A funny thing happened on the way to the Senate … a Senator purporting to represent Australian families turned into an apologist for big business welfare.
Senator Steve Fielding’s website proclaims that he is “fair dinkum about making life easier for ordinary Australians”. However, so far in the Senate he has been more willing to flex his legislative muscle to assist the big end of town than Mr and Mrs Average.
First it was the luxury car industry who received the benefit of Senator Fielding’s largesse, through his opposition to the Government’s proposed luxury car tax. Eventually he supported the tax on the condition that tourism operators and farmers “doing it very very tough” receive a tax-payer funded rebate of $3,000 on their purchase of cars worth over $57,000.
Now Senator Fielding has turned his attention to assisting the private health insurance industry by refusing to pass legislation raising the income threshold for the 1% additional tax paid by people who do not have private health insurance. This week the legislation will return to the Senate as the Government makes another attempt to deliver on its election promise to raise and index the threshold at which the additional tax kicks in.

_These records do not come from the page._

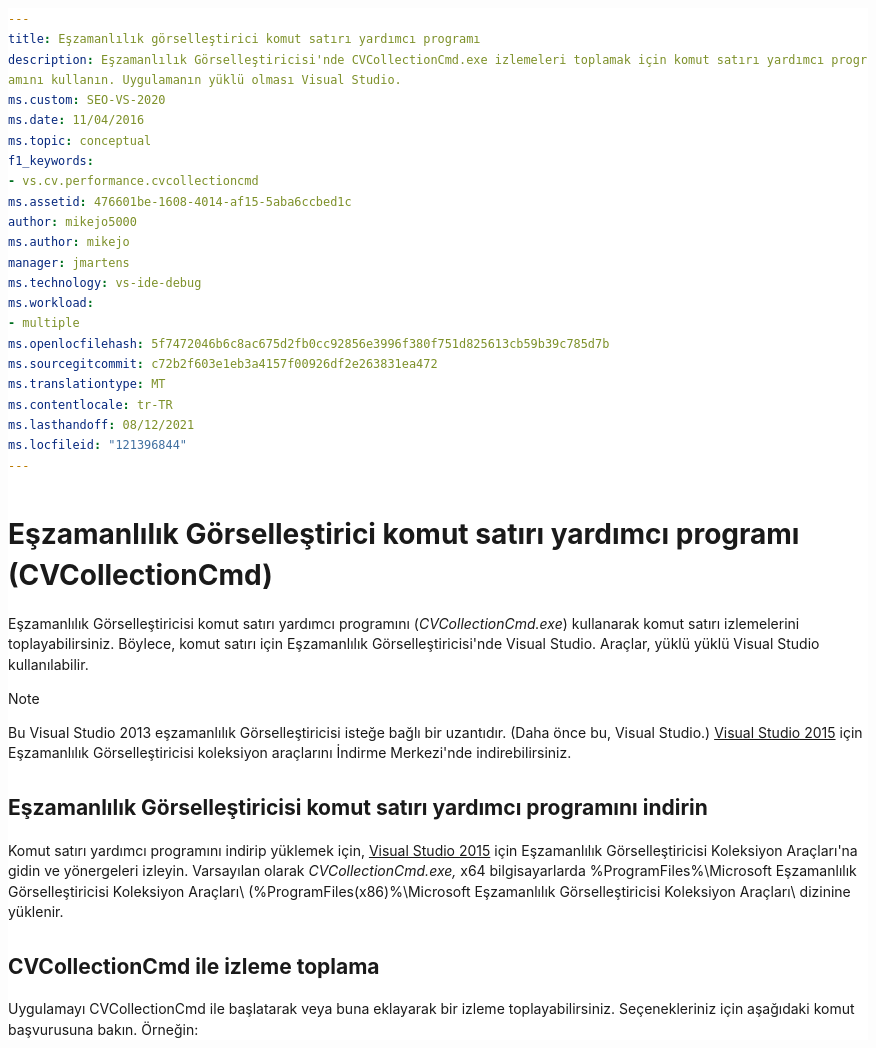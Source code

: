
 ```yaml
---
title: Eşzamanlılık görselleştirici komut satırı yardımcı programı
description: Eşzamanlılık Görselleştiricisi'nde CVCollectionCmd.exe izlemeleri toplamak için komut satırı yardımcı programını kullanın. Uygulamanın yüklü olması Visual Studio.
ms.custom: SEO-VS-2020
ms.date: 11/04/2016
ms.topic: conceptual
f1_keywords:
- vs.cv.performance.cvcollectioncmd
ms.assetid: 476601be-1608-4014-af15-5aba6ccbed1c
author: mikejo5000
ms.author: mikejo
manager: jmartens
ms.technology: vs-ide-debug
ms.workload:
- multiple
ms.openlocfilehash: 5f7472046b6c8ac675d2fb0cc92856e3996f380f751d825613cb59b39c785d7b
ms.sourcegitcommit: c72b2f603e1eb3a4157f00926df2e263831ea472
ms.translationtype: MT
ms.contentlocale: tr-TR
ms.lasthandoff: 08/12/2021
ms.locfileid: "121396844"
---
```

# <a name="concurrency-visualizer-command-line-utility-cvcollectioncmd"></a>Eşzamanlılık Görselleştirici komut satırı yardımcı programı (CVCollectionCmd)
Eşzamanlılık Görselleştiricisi komut satırı yardımcı programını (*CVCollectionCmd.exe*) kullanarak komut satırı izlemelerini toplayabilirsiniz. Böylece, komut satırı için Eşzamanlılık Görselleştiricisi'nde Visual Studio. Araçlar, yüklü yüklü Visual Studio kullanılabilir.

> [!NOTE]
> Bu Visual Studio 2013 eşzamanlılık Görselleştiricisi isteğe bağlı bir uzantıdır. (Daha önce bu, Visual Studio.) [Visual Studio 2015](https://www.microsoft.com/download/details.aspx?id=49103) için Eşzamanlılık Görselleştiricisi koleksiyon araçlarını İndirme Merkezi'nde indirebilirsiniz.

## <a name="download-the-concurrency-visualizer-command-line-utility"></a>Eşzamanlılık Görselleştiricisi komut satırı yardımcı programını indirin
 Komut satırı yardımcı programını indirip yüklemek için, [Visual Studio 2015](https://www.microsoft.com/download/details.aspx?id=49103) için Eşzamanlılık Görselleştiricisi Koleksiyon Araçları'na gidin ve yönergeleri izleyin. Varsayılan olarak *CVCollectionCmd.exe,* x64 bilgisayarlarda %ProgramFiles%\Microsoft Eşzamanlılık Görselleştiricisi Koleksiyon Araçları\ (%ProgramFiles(x86)%\Microsoft Eşzamanlılık Görselleştiricisi Koleksiyon Araçları\ dizinine yüklenir.

## <a name="collect-a-trace-with-cvcollectioncmd"></a>CVCollectionCmd ile izleme toplama
 Uygulamayı CVCollectionCmd ile başlatarak veya buna eklayarak bir izleme toplayabilirsiniz. Seçenekleriniz için aşağıdaki komut başvurusuna bakın. Örneğin:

This tax penalty is vital for the health insurance industry as it delivers a captive membership base. Regardless how dismal the performance of their health fund is, people won’t leave if they will incur a tax penalty that is often greater than their premiums.
As the thresholds are not indexed, they affect more and more people every year. Introduced as a penalty for “high income earners” the threshold for singles — set at $50 000 — now kicks in at well below average earnings.
Without indexation, the majority of tax payers will eventually be penalised for not taking out private health insurance. This is a major boon for an industry which struggles to attract customers through more conventional strategies, such as providing a service that consumers actually find useful.
However, while private health executives may be delighted by Senator Fielding’s decision — indeed in response to the Senate’s blocking of the bill, health insurer NIB swiftly lifted its profit outlook — their glee comes at the expense of thousands of Australian families who thought they were getting a promised tax cut.
It’s not hard to see why most Australians would prefer a tax cut over a subsidy for private health insurance. After all, with a tax cut families have a choice about where they spend their dollars — on private health insurance, if that is a priority for them, or elsewhere if that is the best option for their family.
Unfortunately, due to Senator Fielding’s decision to block the threshold changes, many individuals and families will be denied this choice.
It’s not clear what has prompted the Family First Senator’s rapid transformation from friend of the battlers to friend of the boardroom.
Perhaps, as someone elected to the Senate on less than 2% of the primary vote, Senator Fielding now feels obliged to use his position to help out other publicly-funded and equally unpopular causes. Or perhaps he has simply been swayed by the lobbyists employed by big business to push their cause in Canberra.
Either way the losers are the ordinary Australian families he claims to represent.